Империя-1. Молодой лев (отрывок)

Самиздат: [Регистрация] [Найти] [Рейтинги] [Обсуждения] [Новинки] [Обзоры] [Помощь|Техвопросы]
Ссылки:


Оценка: 7.41*20  Ваша оценка:

  ***
  
  Персидская империя, Персеполис.
  
   "Владеющий праведным царством" царь Артаксеркс хмуро посмотрел в окно. Всего час отделял его от беззаботных утех с рабыней. Всего час, а столько изменилось.
   Солнце уже скрылось за горизонтом, но его лучи еще подсвечивали небосвод, и в вечерних сумерках окрестности сохраняли ясность очертаний. Еще немного, и ночная тьма скроет все вокруг.
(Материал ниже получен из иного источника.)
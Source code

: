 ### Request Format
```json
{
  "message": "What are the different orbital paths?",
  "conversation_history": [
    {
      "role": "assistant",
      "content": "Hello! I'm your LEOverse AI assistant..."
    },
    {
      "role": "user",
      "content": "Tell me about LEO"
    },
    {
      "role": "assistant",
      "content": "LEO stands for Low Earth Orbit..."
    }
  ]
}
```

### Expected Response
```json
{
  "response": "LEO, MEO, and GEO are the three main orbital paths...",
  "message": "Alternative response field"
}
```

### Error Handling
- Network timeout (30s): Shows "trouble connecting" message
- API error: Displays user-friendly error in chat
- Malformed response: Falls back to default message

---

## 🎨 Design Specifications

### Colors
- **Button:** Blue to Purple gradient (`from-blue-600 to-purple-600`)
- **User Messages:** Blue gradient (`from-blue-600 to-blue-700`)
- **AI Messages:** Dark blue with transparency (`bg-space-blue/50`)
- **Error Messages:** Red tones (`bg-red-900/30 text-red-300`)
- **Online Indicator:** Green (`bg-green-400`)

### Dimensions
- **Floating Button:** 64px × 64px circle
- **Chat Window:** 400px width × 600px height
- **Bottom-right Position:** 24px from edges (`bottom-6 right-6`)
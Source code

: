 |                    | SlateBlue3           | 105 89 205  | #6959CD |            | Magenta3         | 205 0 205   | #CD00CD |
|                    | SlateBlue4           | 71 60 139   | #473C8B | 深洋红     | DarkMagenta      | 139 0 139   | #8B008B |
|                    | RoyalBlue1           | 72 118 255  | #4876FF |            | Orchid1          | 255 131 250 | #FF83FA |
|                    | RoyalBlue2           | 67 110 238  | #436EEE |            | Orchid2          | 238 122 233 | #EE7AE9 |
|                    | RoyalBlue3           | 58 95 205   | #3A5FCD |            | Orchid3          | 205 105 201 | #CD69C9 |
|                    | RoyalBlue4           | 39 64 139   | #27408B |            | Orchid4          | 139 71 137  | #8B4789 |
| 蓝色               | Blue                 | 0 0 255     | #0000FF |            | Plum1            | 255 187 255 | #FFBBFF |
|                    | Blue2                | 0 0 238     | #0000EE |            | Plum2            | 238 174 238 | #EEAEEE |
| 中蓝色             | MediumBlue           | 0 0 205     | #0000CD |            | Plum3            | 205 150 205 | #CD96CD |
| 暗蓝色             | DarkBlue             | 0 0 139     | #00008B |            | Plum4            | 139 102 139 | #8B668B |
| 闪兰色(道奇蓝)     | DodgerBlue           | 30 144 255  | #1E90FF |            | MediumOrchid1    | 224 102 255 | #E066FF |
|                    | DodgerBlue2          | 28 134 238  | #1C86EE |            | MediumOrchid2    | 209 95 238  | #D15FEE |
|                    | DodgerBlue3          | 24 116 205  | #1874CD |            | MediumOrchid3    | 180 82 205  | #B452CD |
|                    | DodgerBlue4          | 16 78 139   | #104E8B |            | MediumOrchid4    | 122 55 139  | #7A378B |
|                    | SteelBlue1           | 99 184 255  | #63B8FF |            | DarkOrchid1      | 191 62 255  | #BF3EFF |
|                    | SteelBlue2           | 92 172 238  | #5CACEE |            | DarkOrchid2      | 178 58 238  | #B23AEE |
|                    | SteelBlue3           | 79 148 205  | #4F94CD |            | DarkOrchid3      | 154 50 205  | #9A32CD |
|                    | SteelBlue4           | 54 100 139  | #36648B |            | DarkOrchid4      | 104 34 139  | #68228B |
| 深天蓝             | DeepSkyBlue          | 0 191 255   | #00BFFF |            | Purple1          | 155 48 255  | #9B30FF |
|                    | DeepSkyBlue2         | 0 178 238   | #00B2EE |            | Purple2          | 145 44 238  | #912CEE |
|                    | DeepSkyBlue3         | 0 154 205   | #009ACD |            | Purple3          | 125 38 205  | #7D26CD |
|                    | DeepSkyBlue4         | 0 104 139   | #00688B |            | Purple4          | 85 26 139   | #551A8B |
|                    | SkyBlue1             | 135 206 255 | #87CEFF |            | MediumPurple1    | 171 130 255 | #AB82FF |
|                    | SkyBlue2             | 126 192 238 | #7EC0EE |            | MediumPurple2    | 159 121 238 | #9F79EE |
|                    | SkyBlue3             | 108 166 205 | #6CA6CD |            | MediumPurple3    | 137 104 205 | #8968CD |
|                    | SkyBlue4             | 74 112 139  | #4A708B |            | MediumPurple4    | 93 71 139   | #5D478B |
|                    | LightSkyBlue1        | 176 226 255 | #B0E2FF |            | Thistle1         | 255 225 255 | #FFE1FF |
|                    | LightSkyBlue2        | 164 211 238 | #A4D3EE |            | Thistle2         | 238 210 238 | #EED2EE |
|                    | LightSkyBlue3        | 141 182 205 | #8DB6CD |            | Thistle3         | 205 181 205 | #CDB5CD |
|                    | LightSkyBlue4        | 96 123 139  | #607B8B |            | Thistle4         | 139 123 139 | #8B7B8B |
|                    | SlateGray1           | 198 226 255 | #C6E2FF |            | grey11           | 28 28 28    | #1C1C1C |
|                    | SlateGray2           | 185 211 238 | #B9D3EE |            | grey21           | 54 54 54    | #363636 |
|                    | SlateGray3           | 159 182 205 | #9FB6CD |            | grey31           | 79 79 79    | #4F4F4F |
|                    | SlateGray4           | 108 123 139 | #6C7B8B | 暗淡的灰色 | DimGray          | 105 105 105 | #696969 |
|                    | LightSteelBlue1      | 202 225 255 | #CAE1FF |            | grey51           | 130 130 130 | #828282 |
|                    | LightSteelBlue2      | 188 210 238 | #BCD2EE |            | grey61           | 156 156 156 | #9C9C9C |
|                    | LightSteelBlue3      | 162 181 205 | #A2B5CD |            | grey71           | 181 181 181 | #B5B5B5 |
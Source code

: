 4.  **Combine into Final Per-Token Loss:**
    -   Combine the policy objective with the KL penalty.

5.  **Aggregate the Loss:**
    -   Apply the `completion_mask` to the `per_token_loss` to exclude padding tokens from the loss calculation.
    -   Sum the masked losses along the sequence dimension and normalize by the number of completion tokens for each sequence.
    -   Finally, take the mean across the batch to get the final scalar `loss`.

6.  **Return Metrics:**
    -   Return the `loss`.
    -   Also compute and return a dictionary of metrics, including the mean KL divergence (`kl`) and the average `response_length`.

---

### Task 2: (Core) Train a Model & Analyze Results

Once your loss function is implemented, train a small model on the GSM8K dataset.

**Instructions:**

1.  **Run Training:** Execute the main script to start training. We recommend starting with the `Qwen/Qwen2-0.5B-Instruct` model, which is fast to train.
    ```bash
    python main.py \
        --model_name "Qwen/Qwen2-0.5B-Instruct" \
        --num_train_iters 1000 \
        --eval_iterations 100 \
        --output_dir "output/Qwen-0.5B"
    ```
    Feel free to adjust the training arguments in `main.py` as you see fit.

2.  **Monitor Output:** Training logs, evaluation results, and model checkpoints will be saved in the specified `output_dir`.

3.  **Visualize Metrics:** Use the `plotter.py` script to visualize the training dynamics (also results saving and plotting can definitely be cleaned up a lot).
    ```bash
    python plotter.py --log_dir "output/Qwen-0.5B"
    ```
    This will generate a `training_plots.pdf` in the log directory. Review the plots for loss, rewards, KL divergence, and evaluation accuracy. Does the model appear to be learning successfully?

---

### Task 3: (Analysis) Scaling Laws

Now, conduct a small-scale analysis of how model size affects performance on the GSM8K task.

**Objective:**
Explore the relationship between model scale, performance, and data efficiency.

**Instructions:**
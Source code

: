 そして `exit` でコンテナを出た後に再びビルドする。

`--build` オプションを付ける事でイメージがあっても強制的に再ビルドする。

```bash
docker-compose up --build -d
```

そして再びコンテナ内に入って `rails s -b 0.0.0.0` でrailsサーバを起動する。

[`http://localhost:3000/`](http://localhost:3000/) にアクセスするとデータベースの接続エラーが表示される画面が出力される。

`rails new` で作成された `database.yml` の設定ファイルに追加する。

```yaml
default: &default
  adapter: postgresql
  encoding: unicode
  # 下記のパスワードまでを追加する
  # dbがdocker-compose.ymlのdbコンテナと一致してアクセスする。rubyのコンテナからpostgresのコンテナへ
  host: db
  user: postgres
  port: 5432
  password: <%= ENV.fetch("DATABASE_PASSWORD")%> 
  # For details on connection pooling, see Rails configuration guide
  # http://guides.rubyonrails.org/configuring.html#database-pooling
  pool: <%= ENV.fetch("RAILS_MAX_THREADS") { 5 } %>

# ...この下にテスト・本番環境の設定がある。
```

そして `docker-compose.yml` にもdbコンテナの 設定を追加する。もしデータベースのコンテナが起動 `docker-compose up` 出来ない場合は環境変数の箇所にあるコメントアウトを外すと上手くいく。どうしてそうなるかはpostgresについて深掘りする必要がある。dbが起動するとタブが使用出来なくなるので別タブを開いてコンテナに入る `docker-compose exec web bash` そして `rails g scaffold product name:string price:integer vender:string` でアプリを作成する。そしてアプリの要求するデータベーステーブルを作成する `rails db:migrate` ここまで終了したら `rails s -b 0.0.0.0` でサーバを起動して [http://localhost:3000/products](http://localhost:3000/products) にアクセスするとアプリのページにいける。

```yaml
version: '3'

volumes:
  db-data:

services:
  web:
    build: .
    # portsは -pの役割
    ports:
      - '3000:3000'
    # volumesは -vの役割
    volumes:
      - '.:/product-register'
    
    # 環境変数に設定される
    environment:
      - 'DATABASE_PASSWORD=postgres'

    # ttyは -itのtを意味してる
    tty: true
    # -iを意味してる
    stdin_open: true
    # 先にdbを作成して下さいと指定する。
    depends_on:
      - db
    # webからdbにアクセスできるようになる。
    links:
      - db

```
Как ни отвратительна была мысль о предстоящем путешествии, стоило поторопиться.
   Артаксеркс поспешным шагом спустился к дворцовой сокровищнице. Сорок человек личной охраны бросились следом за ним. Так внезапно и быстро, что расслабившаяся стража у тяжелой окованной железом двери была застигнута врасплох и попадала в ужасе ниц, глухо и неуклюже стукая о каменный пол шлемами. В другой раз царь бы прогневался и собственноручно наказал провинившихся солдат, но сейчас он только махнул рукой и приказал отпереть засовы.
  - Чтобы то ни было, не входить внутрь, пока я не прикажу выпустить меня обратно. Подайте светильник!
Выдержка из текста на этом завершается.